Die Folge: Die Höhenwinde wehen nicht mehr einfach von West nach Ost, sondern in weit ausholenden Wellen mal nach Süden, dann wieder nach Norden. Die Strömung mäandert. Und: Wegen ihrer Abschwächung bleiben die Wellen öfter mal für ein paar Tage oder auch über eine Woche auf der Stelle stehen. Mit ihnen Hochdruckgebiete und Hitzewellen oder auch, wie jetzt, Tiefdruck- und Niederschlagsgebiete.

Untätigkeit

So führt "Bernd" dann in seinem Rücken immer neue feuchte Luft vom Meer heran. Warme Luft, die daher besonders aufnahmefähig für Wasser ist. Je wärmer die Luft, desto mehr Wasserdampf kann sie mitführen und als Regen über die Landschaft ausschütten. Ein exponentielles Verhältnis.

Das alles ist nichts Neues und wird von den Klimawissenschaften seit Jahrzehnten vorhergesagt. Seit rund 120 Jahren wissen wir, dass die Verbrennung von Kohle und Erdölprodukten sowie die Entwaldung das Potenzial hat, das Klima nachhaltig zu verändern. Seit über 40 Jahren mehren sich die Warnungen der Meteorologen und Klimawissenschaftler. Seit 15 oder noch mehr Jahren sehen wir in Daten der gemäßigten Breiten die Zunahme von Extremereignissen.

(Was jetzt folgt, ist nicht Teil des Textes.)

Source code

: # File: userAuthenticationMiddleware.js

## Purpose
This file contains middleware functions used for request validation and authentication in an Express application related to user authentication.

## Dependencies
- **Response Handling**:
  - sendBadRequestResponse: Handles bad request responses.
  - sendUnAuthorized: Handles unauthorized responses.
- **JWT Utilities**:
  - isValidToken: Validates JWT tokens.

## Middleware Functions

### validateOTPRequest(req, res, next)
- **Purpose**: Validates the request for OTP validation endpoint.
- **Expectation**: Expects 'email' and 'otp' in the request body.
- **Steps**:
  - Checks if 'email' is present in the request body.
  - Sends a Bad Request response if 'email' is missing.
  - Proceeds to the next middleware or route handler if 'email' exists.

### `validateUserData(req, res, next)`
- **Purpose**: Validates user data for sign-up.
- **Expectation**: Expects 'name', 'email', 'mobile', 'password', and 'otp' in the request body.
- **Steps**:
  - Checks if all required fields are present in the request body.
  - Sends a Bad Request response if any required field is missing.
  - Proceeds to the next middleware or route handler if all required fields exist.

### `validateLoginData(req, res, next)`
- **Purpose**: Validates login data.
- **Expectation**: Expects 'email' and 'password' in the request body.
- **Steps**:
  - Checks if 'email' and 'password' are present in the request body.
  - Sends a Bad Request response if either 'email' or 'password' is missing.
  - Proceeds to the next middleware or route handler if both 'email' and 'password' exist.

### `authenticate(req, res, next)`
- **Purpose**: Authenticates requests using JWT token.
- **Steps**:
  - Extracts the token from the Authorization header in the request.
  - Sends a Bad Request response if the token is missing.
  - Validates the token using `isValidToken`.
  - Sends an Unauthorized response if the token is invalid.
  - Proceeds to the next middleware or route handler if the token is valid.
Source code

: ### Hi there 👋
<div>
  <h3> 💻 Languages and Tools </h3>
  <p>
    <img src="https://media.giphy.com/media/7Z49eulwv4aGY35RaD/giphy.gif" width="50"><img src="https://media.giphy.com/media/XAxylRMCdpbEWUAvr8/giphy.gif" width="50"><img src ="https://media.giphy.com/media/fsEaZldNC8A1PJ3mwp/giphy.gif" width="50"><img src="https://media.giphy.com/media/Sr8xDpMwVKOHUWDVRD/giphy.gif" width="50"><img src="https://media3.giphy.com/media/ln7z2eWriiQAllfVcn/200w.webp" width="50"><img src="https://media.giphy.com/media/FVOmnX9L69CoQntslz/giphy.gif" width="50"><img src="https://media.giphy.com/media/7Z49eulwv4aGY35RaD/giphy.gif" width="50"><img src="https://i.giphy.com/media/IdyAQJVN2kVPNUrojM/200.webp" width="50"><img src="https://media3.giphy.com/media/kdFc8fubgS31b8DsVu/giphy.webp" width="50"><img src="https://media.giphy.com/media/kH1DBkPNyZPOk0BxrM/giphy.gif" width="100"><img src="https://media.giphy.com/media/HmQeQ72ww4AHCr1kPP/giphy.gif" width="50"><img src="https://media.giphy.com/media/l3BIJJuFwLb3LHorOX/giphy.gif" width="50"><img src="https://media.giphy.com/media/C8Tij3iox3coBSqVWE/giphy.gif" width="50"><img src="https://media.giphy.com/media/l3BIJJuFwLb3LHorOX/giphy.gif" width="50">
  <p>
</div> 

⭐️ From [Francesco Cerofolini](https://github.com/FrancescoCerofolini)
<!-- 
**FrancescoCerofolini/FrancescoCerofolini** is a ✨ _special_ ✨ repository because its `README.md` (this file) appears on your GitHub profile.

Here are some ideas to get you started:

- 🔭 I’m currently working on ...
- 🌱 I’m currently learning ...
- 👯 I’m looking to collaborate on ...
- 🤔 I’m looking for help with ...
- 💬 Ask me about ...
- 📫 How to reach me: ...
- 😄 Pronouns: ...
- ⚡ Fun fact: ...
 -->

Doch die Regierungen – beileibe nicht nur die hiesige, aber für die sind wir als Wählerinnen und Wähler nun einmal verantwortlich – reden viel und tun wenig, verkünden womöglich gar, wie der Ministerpräsident von NRW, wer sich auf die Wissenschaft berufe, führe irgendwas im Schilde. Das Geld wird nun mal, auch im Jahre 2021 noch, vor allem mit alten Technologien gemacht, mit Erdöl und Kohle, mit Stahl und Beton, mit Benzin- und Diesel-PKW.

Fragen

Andere Sünden tragen ein Übriges zur aktuellen Katastrophe bei. Die Versiegelung der Landschaft geht, obwohl seit Langem als Problem erkannt, unvermindert weiter. Immer neue Straßen, Gewerbegebiete und Einfamilienhaussiedlungen behindern das Wasser beim Versickern. Auch wurde in den vergangenen Jahrzehnten mancherorts an Stellen gebaut, an denen es wegen der Hochwassergefahren besser unterblieben wäre.

Derweil ist am Donnerstagnachmittag die Situation an einigen Talsperren noch immer brenzlig und hier und da werden noch Menschen vermisst. In den nächsten Tagen wird es ans große Aufräumen gehen, und es bleibt zu hoffen, dass die Versicherungen und staatliche Hilfen den Betroffenen eine ausreichende Stütze sein werden.

Und dann werden Fragen zu stellen sein, und man muss hoffen, dass sich der Bundestagswahlkampf endlich von den frauenfeindlichen Schmutzkampagnen ab- und inhaltlichen Fragen zuwendet. Allen voran der, wie der sehr zügige klimaschonende Umbau der Industriegesellschaft gelingen und wie man die Verursacher für die angerichteten Schäden zumindest indirekt haftbar machen kann, anstatt die Last einmal mehr auf den Schultern der unteren Einkommensschichten abzuladen.